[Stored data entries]
Start of Block
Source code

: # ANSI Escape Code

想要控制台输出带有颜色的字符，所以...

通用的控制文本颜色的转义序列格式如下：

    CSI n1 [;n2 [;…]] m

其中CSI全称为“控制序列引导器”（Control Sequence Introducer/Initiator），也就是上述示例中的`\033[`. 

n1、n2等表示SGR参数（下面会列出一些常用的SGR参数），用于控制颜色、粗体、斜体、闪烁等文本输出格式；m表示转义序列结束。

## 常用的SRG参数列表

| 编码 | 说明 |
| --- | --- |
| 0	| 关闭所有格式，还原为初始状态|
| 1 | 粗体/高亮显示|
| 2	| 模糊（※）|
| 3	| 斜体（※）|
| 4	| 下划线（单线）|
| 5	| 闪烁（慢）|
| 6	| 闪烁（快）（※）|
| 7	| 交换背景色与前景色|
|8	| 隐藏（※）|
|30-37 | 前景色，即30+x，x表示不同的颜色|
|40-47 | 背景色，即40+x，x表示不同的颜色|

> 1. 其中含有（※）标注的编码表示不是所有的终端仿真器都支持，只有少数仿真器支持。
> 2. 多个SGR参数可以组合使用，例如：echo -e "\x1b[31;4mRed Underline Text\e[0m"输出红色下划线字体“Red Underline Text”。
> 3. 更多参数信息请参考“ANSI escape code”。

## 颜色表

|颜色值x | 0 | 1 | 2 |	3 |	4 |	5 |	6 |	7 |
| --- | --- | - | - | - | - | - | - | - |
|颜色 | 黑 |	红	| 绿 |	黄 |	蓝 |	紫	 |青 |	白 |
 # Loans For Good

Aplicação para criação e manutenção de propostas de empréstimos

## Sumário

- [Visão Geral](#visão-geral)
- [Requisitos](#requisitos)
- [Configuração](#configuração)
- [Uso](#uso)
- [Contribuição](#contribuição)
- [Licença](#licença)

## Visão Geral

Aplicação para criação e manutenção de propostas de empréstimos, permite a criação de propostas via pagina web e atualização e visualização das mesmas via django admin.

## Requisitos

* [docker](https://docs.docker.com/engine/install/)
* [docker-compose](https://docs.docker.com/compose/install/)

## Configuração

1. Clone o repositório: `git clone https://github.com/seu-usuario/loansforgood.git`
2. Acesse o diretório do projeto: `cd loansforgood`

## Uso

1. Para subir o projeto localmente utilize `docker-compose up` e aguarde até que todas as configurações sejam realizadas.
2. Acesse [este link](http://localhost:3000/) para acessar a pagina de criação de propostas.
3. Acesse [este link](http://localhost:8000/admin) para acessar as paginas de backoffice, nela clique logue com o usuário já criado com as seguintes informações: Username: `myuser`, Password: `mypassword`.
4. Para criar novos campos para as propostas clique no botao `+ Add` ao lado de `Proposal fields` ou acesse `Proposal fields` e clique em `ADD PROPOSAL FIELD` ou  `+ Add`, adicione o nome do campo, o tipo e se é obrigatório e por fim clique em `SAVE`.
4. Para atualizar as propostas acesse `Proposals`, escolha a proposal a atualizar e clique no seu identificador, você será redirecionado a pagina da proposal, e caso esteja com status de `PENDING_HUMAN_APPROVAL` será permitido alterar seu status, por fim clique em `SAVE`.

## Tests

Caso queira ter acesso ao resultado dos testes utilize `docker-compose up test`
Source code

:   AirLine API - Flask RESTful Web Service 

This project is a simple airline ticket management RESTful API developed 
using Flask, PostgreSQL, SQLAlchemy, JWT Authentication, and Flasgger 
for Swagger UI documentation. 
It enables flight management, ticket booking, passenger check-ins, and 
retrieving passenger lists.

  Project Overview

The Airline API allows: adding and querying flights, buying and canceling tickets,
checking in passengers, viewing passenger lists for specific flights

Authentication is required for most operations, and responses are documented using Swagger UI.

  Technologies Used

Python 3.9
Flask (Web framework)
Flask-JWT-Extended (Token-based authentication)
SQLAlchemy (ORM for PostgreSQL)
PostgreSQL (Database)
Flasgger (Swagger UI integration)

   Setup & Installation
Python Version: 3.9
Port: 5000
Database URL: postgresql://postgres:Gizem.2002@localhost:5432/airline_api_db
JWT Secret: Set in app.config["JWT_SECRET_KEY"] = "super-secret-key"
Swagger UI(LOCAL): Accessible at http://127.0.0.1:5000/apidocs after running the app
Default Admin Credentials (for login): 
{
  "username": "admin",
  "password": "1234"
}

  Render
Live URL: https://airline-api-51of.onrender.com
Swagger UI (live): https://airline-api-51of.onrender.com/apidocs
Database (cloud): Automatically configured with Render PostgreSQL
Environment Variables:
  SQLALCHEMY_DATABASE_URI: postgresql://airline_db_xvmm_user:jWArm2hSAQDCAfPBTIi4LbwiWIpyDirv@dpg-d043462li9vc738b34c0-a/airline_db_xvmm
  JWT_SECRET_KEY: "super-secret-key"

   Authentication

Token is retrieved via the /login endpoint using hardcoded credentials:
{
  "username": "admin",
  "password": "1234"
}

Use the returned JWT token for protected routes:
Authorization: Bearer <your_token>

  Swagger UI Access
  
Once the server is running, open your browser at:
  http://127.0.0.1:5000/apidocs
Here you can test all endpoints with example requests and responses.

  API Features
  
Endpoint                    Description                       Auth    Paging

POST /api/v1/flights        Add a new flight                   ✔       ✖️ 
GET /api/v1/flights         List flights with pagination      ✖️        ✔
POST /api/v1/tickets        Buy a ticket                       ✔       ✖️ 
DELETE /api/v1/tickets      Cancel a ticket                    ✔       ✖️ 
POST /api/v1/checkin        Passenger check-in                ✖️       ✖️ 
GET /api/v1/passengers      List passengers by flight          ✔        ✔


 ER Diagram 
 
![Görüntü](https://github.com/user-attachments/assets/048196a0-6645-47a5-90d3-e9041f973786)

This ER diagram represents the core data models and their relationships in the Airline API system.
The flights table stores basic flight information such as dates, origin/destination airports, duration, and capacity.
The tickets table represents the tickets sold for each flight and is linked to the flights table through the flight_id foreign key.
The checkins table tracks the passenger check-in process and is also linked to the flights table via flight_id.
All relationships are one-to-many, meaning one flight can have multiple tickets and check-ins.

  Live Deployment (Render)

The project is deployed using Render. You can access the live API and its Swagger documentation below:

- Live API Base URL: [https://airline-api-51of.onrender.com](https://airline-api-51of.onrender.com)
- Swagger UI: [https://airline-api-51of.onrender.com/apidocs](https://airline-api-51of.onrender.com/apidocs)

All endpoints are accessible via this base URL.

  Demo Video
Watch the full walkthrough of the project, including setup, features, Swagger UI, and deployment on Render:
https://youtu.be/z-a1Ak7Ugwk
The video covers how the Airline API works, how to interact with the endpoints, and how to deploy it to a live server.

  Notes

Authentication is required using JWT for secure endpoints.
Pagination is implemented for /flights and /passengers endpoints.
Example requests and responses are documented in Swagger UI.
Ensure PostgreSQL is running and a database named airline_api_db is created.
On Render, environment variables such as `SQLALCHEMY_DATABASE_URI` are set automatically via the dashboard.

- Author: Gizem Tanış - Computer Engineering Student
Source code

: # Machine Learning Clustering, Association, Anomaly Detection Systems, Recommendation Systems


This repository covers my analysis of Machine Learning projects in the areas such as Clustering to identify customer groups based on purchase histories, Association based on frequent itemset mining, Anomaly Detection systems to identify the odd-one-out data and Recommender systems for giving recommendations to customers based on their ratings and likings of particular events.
End of Block
### Exercise
Search the entries above for the string "relationships". Copy each line that holds it.

### Response
This ER diagram represents the core data models and their relationships in the Airline API system.
All relationships are one-to-many, meaning one flight can have multiple tickets and check-ins.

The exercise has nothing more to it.